I read a book recently where one of the characters knit kitchen
towels. At first I was like hmmm… Then one day while mopping up a spill. I was
quite undone by how ineffective my kitchen towel was working. Here in Germany a
proper kitchen towel is cotton and thin. While pretty not very effective in
mopping spills. Then there is the fact that I cannot find cream and dark gray
to match my kitchen to save my life. I got to thinking…then researching…
I have knit my first cotton kitchen cream and dark gray
towel. The pattern looks like the screen of a white and black TV fuzz. While
not exactly beautiful, quite functional. I have tried to knit these before but
ran out of interest before I had it started. I definitely needed a pattern with
a little challenge to keep me going. So this is the pattern I found https://www.pinterest.de/pin/291537775874519172/.

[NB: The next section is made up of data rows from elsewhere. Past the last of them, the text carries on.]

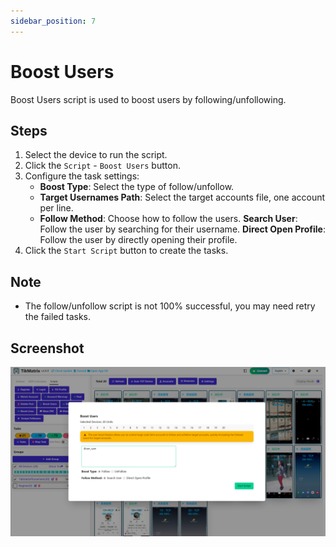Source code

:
 ```yaml
---
sidebar_position: 7
---
```


# Boost Users

Boost Users script is used to boost users by following/unfollowing.

## Steps

1. Select the device to run the script.
2. Click the `Script` - `Boost Users` button.
3. Configure the task settings:
    - **Boost Type**: Select the type of follow/unfollow.
    - **Target Usernames Path**: Select the target accounts file, one account per line.
    - **Follow Method**: Choose how to follow the users. **Search User**: Follow the user by searching for their username. **Direct Open Profile**: Follow the user by directly opening their profile.
4. Click the `Start Script` button to create the tasks.

## Note

- The follow/unfollow script is not 100% successful, you may need retry the failed tasks.

## Screenshot

![Boost Users](../img/boost-users.png)

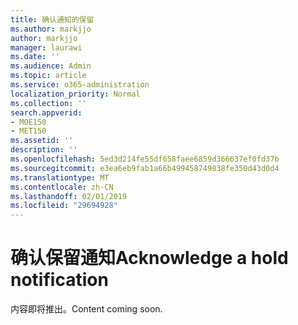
 ```yaml
---
title: 确认通知的保留
ms.author: markjjo
author: markjjo
manager: laurawi
ms.date: ''
ms.audience: Admin
ms.topic: article
ms.service: o365-administration
localization_priority: Normal
ms.collection: ''
search.appverid:
- MOE150
- MET150
ms.assetid: ''
description: ''
ms.openlocfilehash: 5ed3d214fe55df658faee6859d366637ef0fd37b
ms.sourcegitcommit: e3ea6eb9fab1a66b499458749838fe350d43d0d4
ms.translationtype: MT
ms.contentlocale: zh-CN
ms.lasthandoff: 02/01/2019
ms.locfileid: "29694928"
---
```

# <a name="acknowledge-a-hold-notification"></a><span data-ttu-id="47951-102">确认保留通知</span><span class="sxs-lookup"><span data-stu-id="47951-102">Acknowledge a hold notification</span></span> 

<span data-ttu-id="47951-103">内容即将推出。</span><span class="sxs-lookup"><span data-stu-id="47951-103">Content coming soon.</span></span>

I began and then discovered my thread was too thin. I still have not figured
out where on the package the thickness is. As it was half the thickness I
required I put both colors together. Making a colored patterned dishcloth at
that point seemed beyond my abilities. Here are the results of my labors:
I am currently on
towel number two. Since I have managed to make one kitchen towel that can mop
spills up why not another? Only something with a two color pattern. I have
never knitted a two color pattern before. https://www.purlsoho.com/create/2013/06/16/whits-knits-slip-stitch-dishtowels/.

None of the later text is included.